Simply put, the number of workers outside traditional employment rolls is on the rise.
We have since mapped out job growth among 1099 workers in every U.S. county from 2006-2011 to see where this increase in nontraditional employment is most evident. And the data makes the trend even clearer: The majority of counties across the nation have seen at least a small increase in noncovered workers, and some have seen huge increases. This is especially the case in the western and southwestern portions of the U.S.
It should be emphasized that not all 1099 workers captured in the EMSI Complete dataset are proprietors/independent contractors. However, if we use growth in the 1099 economy as a loose proxy for entrepreneurial behavior (i.e., a backbone for economic growth and business development), it’s very apparent which areas are progressing in that arena and which areas are falling behind.

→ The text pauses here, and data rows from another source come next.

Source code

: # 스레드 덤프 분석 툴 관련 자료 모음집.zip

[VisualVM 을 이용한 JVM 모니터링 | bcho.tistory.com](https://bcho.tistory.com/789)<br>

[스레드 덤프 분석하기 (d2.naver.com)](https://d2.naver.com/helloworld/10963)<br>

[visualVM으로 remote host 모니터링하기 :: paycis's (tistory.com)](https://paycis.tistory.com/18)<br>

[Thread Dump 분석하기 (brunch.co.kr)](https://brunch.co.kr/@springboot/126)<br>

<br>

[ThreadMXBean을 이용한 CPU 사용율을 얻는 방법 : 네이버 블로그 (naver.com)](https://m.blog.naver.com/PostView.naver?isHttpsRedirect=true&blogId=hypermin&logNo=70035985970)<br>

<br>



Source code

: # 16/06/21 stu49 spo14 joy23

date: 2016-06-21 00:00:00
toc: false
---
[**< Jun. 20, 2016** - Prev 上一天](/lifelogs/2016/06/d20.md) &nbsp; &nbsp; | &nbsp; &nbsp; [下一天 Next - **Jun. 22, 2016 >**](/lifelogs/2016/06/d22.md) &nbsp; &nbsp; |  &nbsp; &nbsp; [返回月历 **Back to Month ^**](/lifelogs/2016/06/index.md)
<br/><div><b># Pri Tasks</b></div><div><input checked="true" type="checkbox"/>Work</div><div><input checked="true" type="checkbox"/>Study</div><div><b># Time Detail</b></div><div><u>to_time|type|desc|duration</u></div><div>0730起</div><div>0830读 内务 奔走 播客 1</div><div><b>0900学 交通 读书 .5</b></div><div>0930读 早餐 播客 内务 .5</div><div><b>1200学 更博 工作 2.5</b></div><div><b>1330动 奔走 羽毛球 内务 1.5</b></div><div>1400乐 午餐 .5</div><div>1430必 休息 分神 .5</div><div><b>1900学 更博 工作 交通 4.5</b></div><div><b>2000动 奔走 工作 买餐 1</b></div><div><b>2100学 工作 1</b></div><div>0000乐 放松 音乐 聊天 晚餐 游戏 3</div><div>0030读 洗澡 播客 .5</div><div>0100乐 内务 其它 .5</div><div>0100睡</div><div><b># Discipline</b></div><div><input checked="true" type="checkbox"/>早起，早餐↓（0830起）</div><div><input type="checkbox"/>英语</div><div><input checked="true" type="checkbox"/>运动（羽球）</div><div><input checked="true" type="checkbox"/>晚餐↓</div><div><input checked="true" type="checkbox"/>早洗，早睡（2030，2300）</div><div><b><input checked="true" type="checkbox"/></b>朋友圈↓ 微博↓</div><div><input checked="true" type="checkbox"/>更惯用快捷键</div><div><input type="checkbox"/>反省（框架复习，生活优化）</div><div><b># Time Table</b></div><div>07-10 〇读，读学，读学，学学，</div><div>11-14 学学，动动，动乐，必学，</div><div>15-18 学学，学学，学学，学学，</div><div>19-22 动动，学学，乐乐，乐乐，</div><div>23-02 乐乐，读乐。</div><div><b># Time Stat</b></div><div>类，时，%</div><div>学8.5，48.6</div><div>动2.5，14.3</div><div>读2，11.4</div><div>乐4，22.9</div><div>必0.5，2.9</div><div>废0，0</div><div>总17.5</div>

The counties with the most 1099 job growth are mostly in fairly isolated areas:
1, Loving County, Texas, 114% (the least populous county in the US)
2, Todd County, South Dakota, 81%
3, Calhoun County, West Virginia, 63%
4 (tie), Roane County, West Virginia, 57%
4 (tie), Reagan County, Texas, 57%
4 (tie), Union County, Florida, 57%
7 (tie), Wayne County, Utah, 54%
7 (tie), Shackleford County, Texas, 54%
9, Ochiltree County, Texas, 53%
10, Kenedy County, Texas, 52%
Seven of the top 12 counties, in fact, are in Texas, including Midland County. Oil and gas extraction, the fastest-rising sector for 1099 workers in the US, is driving most of this growth in workers outside the unemployment insurance (UI) system.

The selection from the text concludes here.